This story, written by an associate director of the Royal Shakespeare Company, about an attempt to stage Shakespeare's erotic poem Venus and Adonis using puppets, in the style of Japan's Bunraku theatre, would be fascinating enough on that simple basis. But the writer manages also to make a very graceful bow to the Little Angel, the workshop where British puppets are made, and turns his story from an OK preview of his theatrical enterprise into something really worth reading.
Conservative evangelicals flexed their muscles yesterday by denouncing the Church of England and its leader, the Most Rev Rowan Williams, Archbishop of Canterbury, as sinful and corrupt, and by threatening to refuse to recognise the authority of liberal bishops.
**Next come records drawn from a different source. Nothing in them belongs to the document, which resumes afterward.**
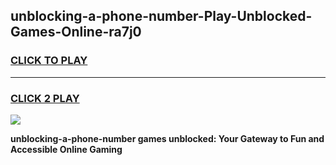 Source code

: 
## unblocking-a-phone-number-Play-Unblocked-Games-Online-ra7j0
<h3>
<a href="https://premium76.site?title=unblocking-a-phone-number&ref=25A">CLICK TO PLAY</a></h3>
<hr>

<h3>
<a href="https://premium76.site?title=unblocking-a-phone-number&ref=25A">CLICK 2 PLAY</a>
  
</h3>

<a href="https://premium76.site?title=unblocking-a-phone-number&ref=25A"><img src="https://clearcache.store/games.png"></a>


**unblocking-a-phone-number games unblocked: Your Gateway to Fun and Accessible Online Gaming**
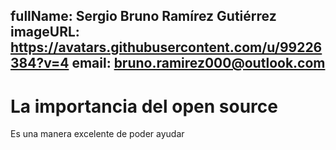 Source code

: fullName: Sergio Bruno Ramírez Gutiérrez
imageURL: https://avatars.githubusercontent.com/u/99226384?v=4
email: bruno.ramirez000@outlook.com
---

# La importancia del open source

Es una manera excelente de poder ayudar  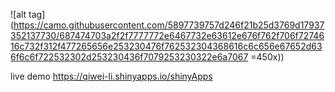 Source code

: ![alt tag](https://camo.githubusercontent.com/5897739757d246f21b25d3769d17937352137730/687474703a2f2f7777772e6467732e63612e676f762f706f7274616c732f312f477265656e253230476f762532304368616c6c656e67652d636f6c6f722532302d253230436f7079253230322e6a7067 =450x))

live demo
https://qiwei-li.shinyapps.io/shinyApps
They warned that they might seek the ecclesiastical oversight of more theologically congenial bishops from the developing world if the church did not offer them the chance to align with bishops of their own stamp in England. The complaints came in the run-up to next week's publication of an international commission reviewing the structure of the Anglican communion in the wake of the gay bishops dispute."
I posted something about this man's invasion of Petrarch's tomb some time ago. My opinion is the same - there ought to be a law against opening someone's grave, no matter how old it happens to be, unless some compelling reason can be shown. Although these particular tomb-invaders describe themselves as scientists, their purpose was simply to reconstruct the poet's face. It is possible I am making too many assumptions from two very short stories, but there seems no particular reason to distinguish this exercise from simple grave robbery.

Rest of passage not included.